16 En het vierde geslacht zal herwaarts wederkeren; want de ongerechtigheid der Amorieten is tot nog toe niet volkomen.
Mas a la cuarta generación volverán aquí; porque hasta el presente la maldad de los amorreos no ha llegado a su colmo.”
17 En het geschiedde, dat de zon onderging en het duister werd, en ziet, daar was een rokende oven en vurige fakkel, die tussen die stukken doorging.
Y sucedió que, puesto ya el sol, apareció, en medio de densas tinieblas, un horno humeante y una antorcha de fuego que pasó por entre aquellos animales divididos.

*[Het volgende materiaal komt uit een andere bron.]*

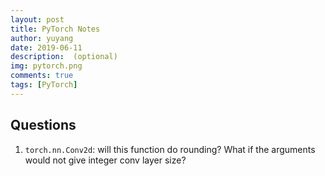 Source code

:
 ```yaml
---
layout: post
title: PyTorch Notes
author: yuyang
date: 2019-06-11
description:  (optional)
img: pytorch.png
comments: true
tags: [PyTorch]
---
```



## Questions
1. `torch.nn.Conv2d`: will this function do rounding? What if the arguments would not give integer conv layer size?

18 Ten zelfden dage maakte de HEERE een verbond met Abram, zeggende: Aan uw zaad heb Ik dit land gegeven, van de rivier van Egypte af, tot aan die grote rivier, de rivier Frath:
En aquel día hizo Yahvé alianza con Abram, diciendo: “A tu descendencia he dado esta tierra, desde el río de Egipto hasta el río grande, el río Éufrates:
19 Den Keniet, en den Keniziet, en den Kadmoniet,
los cineos, los ceneceos, los cadmoneos,
20 En den Hethiet, en den Fereziet, en de Refaieten,
los heteos, los fereceos, los refaítas,
21 En den Amoriet, en den Kanaaniet, en den Girgaziet, en den Jebusiet.
los amorreos, los cananeos, los gergeseos y los jebuseos.”